Exploring zkTLS Technology: Breaking the Web3 Data Silos

Recently, while exploring new project directions, I encountered a technology stack that I had not previously dealt with - zkTLS. After in-depth research, I have organized my learning insights as follows, hoping to share them with everyone.

zkTLS is an innovative technology that integrates zero-knowledge proofs (ZKP) and the Transport Layer Security (TLS) protocol. In the Web3 space, it is primarily used in on-chain virtual machine environments, enabling the verification of the authenticity of off-chain HTTPS data without the need to trust third parties. The authenticity here includes three aspects: the data source indeed comes from a specific HTTPS resource, the returned data is unaltered, and the timeliness of the data is guaranteed. Through this cryptographic implementation mechanism, zkTLS provides on-chain smart contracts with the ability to securely access off-chain Web2 HTTPS resources, thereby breaking down data silos.

Overview of TLS Protocol

To gain a deeper understanding of the value of zkTLS technology, it is necessary to briefly review the TLS protocol. TLS (Transport Layer Security) is used to provide encryption, authentication, and data integrity in network communications, ensuring secure data transmission between clients (such as browsers) and servers (such as websites).

The HTTPS protocol is essentially built on the HTTP protocol utilizing the TLS protocol, ensuring the privacy and integrity of information transmission, and allowing for the verifiability of the server's authenticity. In contrast, the HTTP protocol is a plaintext transmission network protocol and does not allow for the verification of the server's authenticity, which leads to several security issues:

1. Information may be intercepted by third parties, leading to privacy leakage;
2. Unable to verify the authenticity of the server-side; the request may be hijacked by malicious nodes and return malicious information.
3. Unable to verify the integrity of the returned information, which may result in data loss due to network issues.
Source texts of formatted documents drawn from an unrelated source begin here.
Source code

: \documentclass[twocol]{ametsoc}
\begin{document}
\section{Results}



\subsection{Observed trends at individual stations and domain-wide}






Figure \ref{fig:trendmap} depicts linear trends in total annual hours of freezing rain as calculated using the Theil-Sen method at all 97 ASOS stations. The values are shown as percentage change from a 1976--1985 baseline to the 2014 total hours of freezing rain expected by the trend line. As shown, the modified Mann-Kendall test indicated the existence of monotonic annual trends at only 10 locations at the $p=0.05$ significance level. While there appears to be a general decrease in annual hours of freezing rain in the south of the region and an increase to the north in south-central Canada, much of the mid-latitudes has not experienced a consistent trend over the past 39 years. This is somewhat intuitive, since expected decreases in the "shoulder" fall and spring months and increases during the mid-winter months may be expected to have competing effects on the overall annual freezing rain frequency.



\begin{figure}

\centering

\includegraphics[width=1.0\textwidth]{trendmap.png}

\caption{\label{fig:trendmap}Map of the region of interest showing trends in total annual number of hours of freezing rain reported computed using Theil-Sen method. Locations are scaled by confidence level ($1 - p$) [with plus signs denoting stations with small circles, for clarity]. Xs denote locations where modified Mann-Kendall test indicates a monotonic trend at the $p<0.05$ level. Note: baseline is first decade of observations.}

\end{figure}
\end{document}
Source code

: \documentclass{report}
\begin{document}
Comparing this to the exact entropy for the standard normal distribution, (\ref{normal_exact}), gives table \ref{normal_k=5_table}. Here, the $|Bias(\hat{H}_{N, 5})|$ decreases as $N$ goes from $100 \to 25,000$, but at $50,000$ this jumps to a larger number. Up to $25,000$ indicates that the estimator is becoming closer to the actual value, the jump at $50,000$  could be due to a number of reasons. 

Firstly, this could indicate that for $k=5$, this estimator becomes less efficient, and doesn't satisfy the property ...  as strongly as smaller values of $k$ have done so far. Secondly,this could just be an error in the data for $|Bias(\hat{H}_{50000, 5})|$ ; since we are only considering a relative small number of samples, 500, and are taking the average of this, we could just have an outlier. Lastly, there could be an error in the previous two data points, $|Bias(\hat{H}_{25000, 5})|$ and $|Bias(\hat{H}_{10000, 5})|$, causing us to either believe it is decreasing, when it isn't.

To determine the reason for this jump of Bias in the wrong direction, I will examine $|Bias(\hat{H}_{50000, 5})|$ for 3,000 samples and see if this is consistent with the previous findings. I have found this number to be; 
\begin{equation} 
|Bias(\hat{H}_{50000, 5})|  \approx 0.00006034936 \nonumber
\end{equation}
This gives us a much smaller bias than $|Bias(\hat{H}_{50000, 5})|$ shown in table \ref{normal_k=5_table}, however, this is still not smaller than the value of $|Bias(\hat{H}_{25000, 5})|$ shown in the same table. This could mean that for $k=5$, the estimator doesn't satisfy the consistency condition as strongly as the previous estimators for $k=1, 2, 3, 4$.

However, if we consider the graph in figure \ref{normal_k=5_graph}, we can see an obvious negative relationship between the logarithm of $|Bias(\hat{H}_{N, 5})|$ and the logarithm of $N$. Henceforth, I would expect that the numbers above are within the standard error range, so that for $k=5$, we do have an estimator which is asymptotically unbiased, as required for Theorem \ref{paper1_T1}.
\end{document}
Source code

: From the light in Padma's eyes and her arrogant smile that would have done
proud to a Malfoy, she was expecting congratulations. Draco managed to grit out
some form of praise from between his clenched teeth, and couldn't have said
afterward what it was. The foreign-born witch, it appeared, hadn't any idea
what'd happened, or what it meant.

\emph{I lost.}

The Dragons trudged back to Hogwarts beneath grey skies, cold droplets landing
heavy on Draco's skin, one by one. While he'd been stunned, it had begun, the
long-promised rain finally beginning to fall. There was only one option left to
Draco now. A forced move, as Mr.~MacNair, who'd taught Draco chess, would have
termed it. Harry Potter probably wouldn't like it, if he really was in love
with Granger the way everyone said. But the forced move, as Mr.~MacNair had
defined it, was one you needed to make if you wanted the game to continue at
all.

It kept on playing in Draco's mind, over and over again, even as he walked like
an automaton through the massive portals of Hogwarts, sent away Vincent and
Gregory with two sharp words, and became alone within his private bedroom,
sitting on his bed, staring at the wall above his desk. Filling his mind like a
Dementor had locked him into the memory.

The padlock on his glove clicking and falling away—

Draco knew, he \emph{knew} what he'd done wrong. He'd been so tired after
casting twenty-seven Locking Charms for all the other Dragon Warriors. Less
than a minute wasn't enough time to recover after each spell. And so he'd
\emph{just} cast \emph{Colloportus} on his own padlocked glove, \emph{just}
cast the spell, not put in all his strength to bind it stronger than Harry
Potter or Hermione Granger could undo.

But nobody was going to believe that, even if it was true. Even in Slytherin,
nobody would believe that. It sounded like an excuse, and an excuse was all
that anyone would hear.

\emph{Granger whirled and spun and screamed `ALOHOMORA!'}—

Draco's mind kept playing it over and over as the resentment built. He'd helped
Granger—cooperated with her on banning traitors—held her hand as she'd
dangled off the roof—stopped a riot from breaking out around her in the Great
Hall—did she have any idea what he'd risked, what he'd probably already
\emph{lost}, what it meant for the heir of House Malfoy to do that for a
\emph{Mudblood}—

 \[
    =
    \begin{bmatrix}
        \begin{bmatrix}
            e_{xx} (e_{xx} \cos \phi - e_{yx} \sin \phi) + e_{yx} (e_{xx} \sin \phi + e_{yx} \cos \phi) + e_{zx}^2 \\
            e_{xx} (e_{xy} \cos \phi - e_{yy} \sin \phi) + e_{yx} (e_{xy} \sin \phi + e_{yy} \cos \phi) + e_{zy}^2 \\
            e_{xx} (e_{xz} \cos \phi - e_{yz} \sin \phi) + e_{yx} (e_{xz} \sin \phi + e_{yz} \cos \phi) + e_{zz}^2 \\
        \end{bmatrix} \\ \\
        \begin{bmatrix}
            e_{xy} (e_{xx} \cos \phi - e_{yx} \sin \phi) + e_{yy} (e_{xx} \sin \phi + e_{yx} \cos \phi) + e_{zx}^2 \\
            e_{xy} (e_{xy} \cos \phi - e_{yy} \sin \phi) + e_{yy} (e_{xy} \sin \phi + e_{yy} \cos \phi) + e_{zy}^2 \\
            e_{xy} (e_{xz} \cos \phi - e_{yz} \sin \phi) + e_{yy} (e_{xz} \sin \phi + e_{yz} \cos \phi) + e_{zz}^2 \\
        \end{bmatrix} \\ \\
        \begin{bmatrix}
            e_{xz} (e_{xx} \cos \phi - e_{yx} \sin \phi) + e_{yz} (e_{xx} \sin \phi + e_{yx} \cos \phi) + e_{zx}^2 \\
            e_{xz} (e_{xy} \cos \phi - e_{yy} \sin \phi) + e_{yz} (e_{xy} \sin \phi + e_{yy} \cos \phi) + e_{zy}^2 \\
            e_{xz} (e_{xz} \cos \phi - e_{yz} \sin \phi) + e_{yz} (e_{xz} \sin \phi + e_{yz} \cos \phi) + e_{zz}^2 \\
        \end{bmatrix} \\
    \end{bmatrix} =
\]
The TLS protocol was designed to address these issues. It solves the above problems in the following ways:

1. Encrypted Communication: Use symmetric encryption (such as AES, ChaCha20) to protect data and prevent eavesdropping.
2. Identity verification: Verify the server's identity through digital certificates issued by third parties to designated organizations (such as X.509 certificates) to prevent man-in-the-middle attacks.
3. Data Integrity: Use HMAC (Hash-based Message Authentication Code) or AEAD (Authenticated Encryption) to ensure that data has not been tampered with.

The HTTPS communication process based on the TLS protocol is divided into two phases: the handshake phase and the data transmission phase. The specific steps are as follows:

1. The client sends ClientHello
2. The server sends ServerHello
3. Client verifies server
4. Start Encrypted Communication

Advantages of zkTLS

Traditional Web3 applications typically rely on oracle projects such as Chainlink and Pyth when accessing off-chain data. These projects serve as a relay bridge between on-chain data and off-chain data to break data silos. However, this oracle-based data acquisition solution has two main issues:

1. High costs: Maintaining the security of the PoS consensus mechanism requires a large amount of staked capital, and the redundancy of data interaction also increases costs.
2. Low efficiency: The consensus of the PoS mechanism requires a certain amount of time, resulting in a lag in on-chain data.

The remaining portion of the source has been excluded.